On Wed, Mar 21, 2018 at 11:54 PM, Oliver <oohall at gmail.com> wrote:
> On Thu, Mar 22, 2018 at 8:00 AM, Jared Bents
> <jared.bents at rockwellcollins.com> wrote:
>> Hi all,
>>
>> Apologies for the amount of information but we've been debugging this
>> for a while and I wanted to get what we are seeing captured as much as
>> possible.  We are a T1042 processor and have a total 8GB DDR and our
>> kernel version is fsl-sdk-v2.0-1703 (linux v4.1.35) as that is the
>> latest version supplied by NXP.
>>
>> A while ago we ported from 32 bit to 64 bit.  Everything continued to
>> work except the ath10k module we have.  So as a first step, we checked
>> to see if an ath9k module also failed to work and it was also no
>> longer working.  The ath10k is working fine on a 32 bit system but
>> it's not working on 64 bit system as we are getting dma mapping errors
>> when trying to initialize the wifi modules.
>>
>> pci_bus 0002:01: bus scan returning with max=01
>> pci_bus 0002:01: busn_res: [bus 01] end is updated to 01
>> pci_bus 0002:00: bus scan returning with max=01
>> ath10k_pci 0000:01:00.0: unable to get target info from device
>> ath10k_pci 0000:01:00.0: could not get target info (-5)
>> ath10k_pci 0000:01:00.0: could not probe fw (-5)

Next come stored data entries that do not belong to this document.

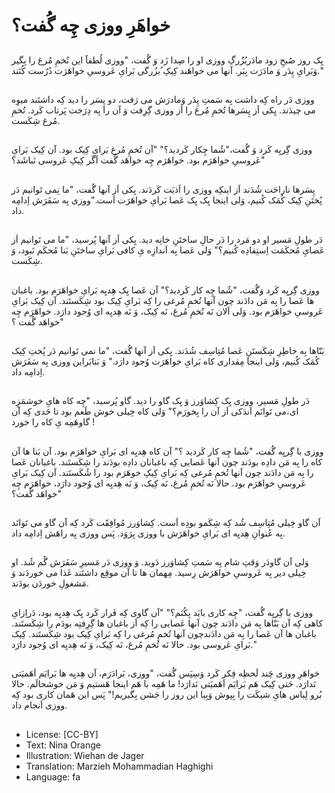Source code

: # خواهَرِ ووزی چِه گُفت؟

##
یِک روز صُبحِ زود مادَربُزُرگِ ووزی او را صِدا زَد وَ گُفت، "ووزی لُطفاََ این تُخمِ مُرغ را بِگیر وَبَرایِ پِدَر وَ مادَرَت بِبَر. آنها می خواهَند کِیکِ ُبزُرگی بَرایِ عَروسیِ خواهَرَت دُرُست کُنَند."

##
ووزی دَر راه کِه داشت بِه سَمتِ پِدَر وَمادرَش می رَفت، دو پِسَر را دید کِه داشتَند میوِه می چیدَند. یِکی اَز پِسَرها تُخمِ مُرغ را اَز ووزی گِرِفت وَ آن را بِه دِرَخت پَرتاب کَرد. تُخمِ مُرغ شِکَست.

##
ووزی گِریِه کَرد وَ گُفت،"شُما چِکار کَردید؟" "آن تُخمِ مُرغ بَرایِ کِیک بود. آن کِیک بَرایِ عَروسیِ خواهَرَم بود. خواهَرَم چِه خواهَد گُفت اَگَر کِیکِ عَروسی نَباشَد؟"

##
پِسَرها ناراحَت شُدَند اَز اینکِه ووزی را اَذیَت کَردَند. یِکی اَز آنها گُفت، "ما نِمی تَوانیم دَر پُختَنِ کِیک کُمَک کُنیم، وَلی اینجا یِک یِک عَصا بَرایِ خواهَرَت اَست."ووزی بِه سَفَرَش اِدامِه داد.

##
دَر طولِ مَسیر او دو مَرد را دَر حالِ ساختَنِ خانِه دید. یِکی اَز آنها پُرسید، "ما می تَوانیم اَز عَصایِ مُحکَمَت اِستِفادِه کُنیم؟" وَلی عَصا بِه اَندازِه یِ کافی بَرایِ ساختَنِ بَنا مُحکَم نَبود، وَ شِکَست.

##
ووزی گِریِه کَرد وَگُفت، "شُما چِه کار کَردید؟" آن عَصا یِک هِدیِه بَرایِ خواهَرَم بود. باغبان ها عَصا را بِه مَن دادَند چون آنها تُخمِ مُرغی را کِه بَرایِ کِیک بود شِکَستَند. آن کِیک بَرایِ عَروسیِ خواهَرَم بود. وَلی اَلان نَه تُخمِ مُرغ، نَه کِیک، وَ نَه هِدیِه ای وُجود دارَد. خواهَرَم چِه خواهَد گُفت ؟"

##
بَنّاها بِه خاطِرِ شِکَستَنِ عَصا مُتِاسِف شُدَند. یِکی اَز آنها گُفت، "ما نمی تَوانیم دَر پُختِ کِیک کُمَک کُنیم، وَلی اینجا مِقداری کاه بَرایِ خواهَرَت وُجود دارَد." وَ بَنابَراین ووزی بِه سَفَرَش اِدامِه داد.

##
دَر طولِ مَسیر، ووزی یِک کِشاوَرز وَ یِک گاو را دید. گاو پُرسید، "چِه کاه هایِ خوشمَزِه ای،می تَوانَم اَندَکی اَز آن را بِخورَم؟" وَلی کاه خِیلی خوش طَعم بود تا حَدی کِه آن گاوهَمِه یِ کاه را خورد !

##
ووزی با گِریِه گُفت، "شُما چِه کار کَردید ؟" آن کاه هِدیِه ای بَرایِ خواهَرَم بود. آن بَنا ها آن کاه را بِه مَن دادِه بودَند چون آنها عَصایی کِه باغبانان دادِه بودَند را شِکَستَند. باغبانان عَصا را بِه مَن دادَند چون آنها تُخمِ مُرغی کِه بَرایِ کِیکِ خوهَرَم بود را شُکَستَند. آن کِیک بَرایِ عَروسیِ خواهَرَم بود. حالا نَه تُخمِ مُرغ، نَه کِیک، وَ نَه هِدیِه ای وُجود دارَد، خواهَرَم چِه خواهَد گُفت؟"

##
آن گاو خِیلی مُتِاسِف شُد کِه شِکَمو بودِه اَست. کِشاوَرز مُوافِقََت کَرد کِه آن گاو می تَوانَد بِه عُنوانِ هِدیِه ای بَرایِ خواهَرَش با ووزی بِرَوَد. پَس ووزی بِه راهَش اِدامِه داد.

##
وَلی آن گاودَر وَقتِ شام بِه سَمتِ کِشاوَرز دَوید. وَ ووزی دَر مَسیرِ سَفَرَش گُم شُد. او خِیلی دیر بِه عَروسیِ خواهَرَش رِسید. مِهمان ها تا آن موقِع داشتَند غَذا می خوردَند وَ مَشغولِ خوردَن بودَند.

##
ووزی با گِریِه گُفت، "چِه کاری بایَد بِکُنَم؟" "آن گاوی کِه فَرار کَرد یِک هِدیِه بود، دَراِزایِ کاهی کِه آن بَنّاها بِه مَن دادَند چون آنها عَصایی را کِه اَز باغبان ها گِرِفتِه بودَم را شِکَستَند. باغبان ها آن عَصا را بِه مَن دادَندچون آنها تُخمِ مُرغی را کِه بَرایِ کِیک بود شِکَستَند. کِیک بَرایِ عَروسی بود. حالا نَه تُخمِ مُرغ، نَه کِیک، وَ نَه هِدیِه ای وُجود دارَد."

##
خواهَرِ ووزی چَند لَحظِه فِکر کَرد وَسِپَس گُفت، "ووزی، بَرادَرَم، آن هِدیِه ها بَرایَم اَهَمیَتی نَدارَد. حَتی کِیک هَم بَرایَم اَهَمیَتی نَدارَد! ما هَمِه با هَم اینجا هَستیم وَ مَن خوشحالَم. حالا بُرو لِباس هایِ شیکَت را بِپوش وَبِیا این روز را جَشن بِگیریم!" پَس این هَمان کاری بود کِه ووزی اَنجام داد.

##
* License: [CC-BY]
* Text: Nina Orange
* Illustration: Wiehan de Jager
* Translation: Marzieh Mohammadian Haghighi
* Language: fa

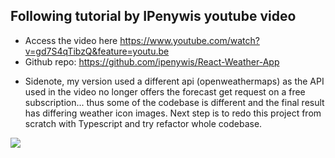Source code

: ## Following tutorial by IPenywis youtube video

- Access the video here https://www.youtube.com/watch?v=gd7S4qTibzQ&feature=youtu.be
- Github repo: https://github.com/ipenywis/React-Weather-App

* Sidenote, my version used a different api (openweathermaps) as the API used in the video no longer offers the forecast get request on a free subscription... thus some of the codebase is different and the final result has differing weather icon images. Next step is to redo this project from scratch with Typescript and try refactor whole codebase.

<p float="left">
  <img src="https://i.gyazo.com/903b6412210ea6b206c4b584ab5c3fb3.png"/>
</p>
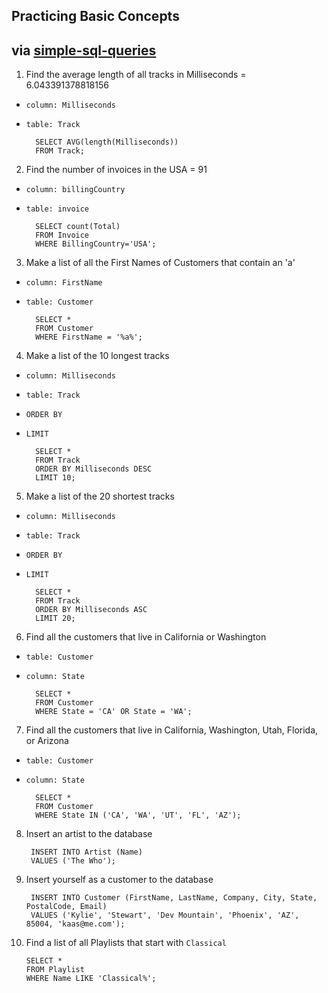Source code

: ## Practicing Basic Concepts
## via [simple-sql-queries](https://github.com/devmountain/simple-sql-queries)

1. Find the average length of all tracks in Milliseconds = 6.043391378818156
- `column: Milliseconds` 
- `table: Track`

        SELECT AVG(length(Milliseconds)) 
        FROM Track;

2. Find the number of invoices in the USA = 91
- `column: billingCountry` 
- `table: invoice`

        SELECT count(Total) 
        FROM Invoice 
        WHERE BillingCountry='USA';

3. Make a list of all the First Names of Customers that contain an 'a'
- `column: FirstName` 
- `table: Customer`

        SELECT *
        FROM Customer
        WHERE FirstName = '%a%';

4. Make a list of the 10 longest tracks
- `column: Milliseconds` 
- `table: Track` 
- `ORDER BY` 
- `LIMIT`

        SELECT *
        FROM Track
        ORDER BY Milliseconds DESC
        LIMIT 10;

5. Make a list of the 20 shortest tracks
- `column: Milliseconds` 
- `table: Track` 
- `ORDER BY` 
- `LIMIT`

        SELECT *
        FROM Track
        ORDER BY Milliseconds ASC
        LIMIT 20;

6. Find all the customers that live in California or Washington
- `table: Customer` 
- `column: State`

        SELECT *
        FROM Customer
        WHERE State = 'CA' OR State = 'WA';

7. Find all the customers that live in California, Washington, Utah, Florida, or Arizona
- `table: Customer` 
- `column: State`

        SELECT *
        FROM Customer
        WHERE State IN ('CA', 'WA', 'UT', 'FL', 'AZ');

8. Insert an artist to the database

        INSERT INTO Artist (Name)
        VALUES ('The Who');

9. Insert yourself as a customer to the database

        INSERT INTO Customer (FirstName, LastName, Company, City, State, PostalCode, Email)
        VALUES ('Kylie', 'Stewart', 'Dev Mountain', 'Phoenix', 'AZ', 85004, 'kaas@me.com');

10. Find a list of all Playlists that start with `Classical` 

        SELECT * 
        FROM Playlist
        WHERE Name LIKE 'Classical%';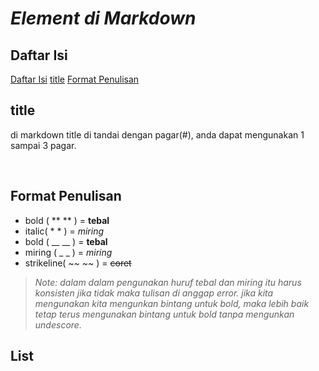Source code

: # *Element di Markdown*

## Daftar Isi
[Daftar Isi](#daftar-isi)
[title](#title)
[Format Penulisan](#format-penulisan)

## title

di markdown title di tandai dengan pagar(#), anda dapat mengunakan 1 sampai 3 pagar.

<br>

## Format Penulisan

* bold ( \*\* \*\* ) = **tebal**
* italic( \* \* ) = *miring*
* bold ( \_\_ \_\_ ) = **tebal**
* miring ( \_ \_ ) = *miring*
* strikeline( \~\~ \~\~ ) = ~~coret~~

> *Note: dalam dalam pengunakan huruf tebal dan miring itu harus konsisten jika tidak maka tulisan di anggap error.*
> *jika kita mengunakan kita mengunkan bintang untuk bold, maka lebih baik tetap terus mengunakan bintang untuk bold tanpa mengunkan undescore.*

## List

>> ath10k_pci 0001:01:00.0: Direct firmware load for
>> ath10k/cal-pci-0001:01:00.0.bin failed with error -2
>>
>>
>> First, we have tried the mainline kernel (v4.15)  to see if that would
>> fix the issue, it did not.  So I made a patch for the ath10k driver to
>> restrict to just GFP_DMA areas when allocating memory or creating
>> sk_buffs and have attached it.  The ath10k wifi modules now initialize
>> correctly but when I try to connect them and send traffic, they get a
>> DMA mapping error from the sk_buff that it receives from elsewhere in
>> the kernel.  So while the driver appears to be fixable with the patch,
>> the modules are still unusable due to data being sent to the driver
>> when ath10k_tx is called and it tries to dma map with the provided
>> skb.  Also, according to the ath10k mailing list, GFP_DMA is not
>> supposed to be used in general.  The error below is the same sort of
>> dma mapping error that is seen when initializing the modules without
>> the patch to OR with GFP_DMA.
>>
>> ath10k_pci 0001:01:00.0: failed to transmit packet, dropping: -5
>>
>>
>> We asked on the ath10k mailing list if anyone else is having this
>> problem and no one else seems to have the issue but they are using
>> different architectures (ARM or X86). As a result, it does not seem to
>> be a driver issue to us but something within the PowerPC arch.  So we
>> dug a little deeper to try to find what addresses being mapped are
>> working and what address being mapped are not working.
>>
>> We found that when the virtual address of data pointer (a member of
>> sk_buff) is above ~3.7 GB RAM address range then return address from
>> dma_map_single API is failed to validate in dma_mapping_error
>> function.
>>
>> We also noticed that in a 64bit machine sometimes ping is working and
>> because of the virtual address is under ~3.7GAM RAM address range.  So
>> if we set mem=2048M in the bootargs, the ath10k module works
>> perfectly, however this isn't a real solution since it cuts our
>> available RAM from 8GB to 2GB.
>
> I think there's a known issue with the freescale PCIe root complex
> where it can't DMA beyond the 4GB mark. There's a workaround in
> the form of limit_zone_pfn() which you can use to put the lower 4GB into
> ZONE_DMA32 and allocate from there rather than ZONE_NORMAL.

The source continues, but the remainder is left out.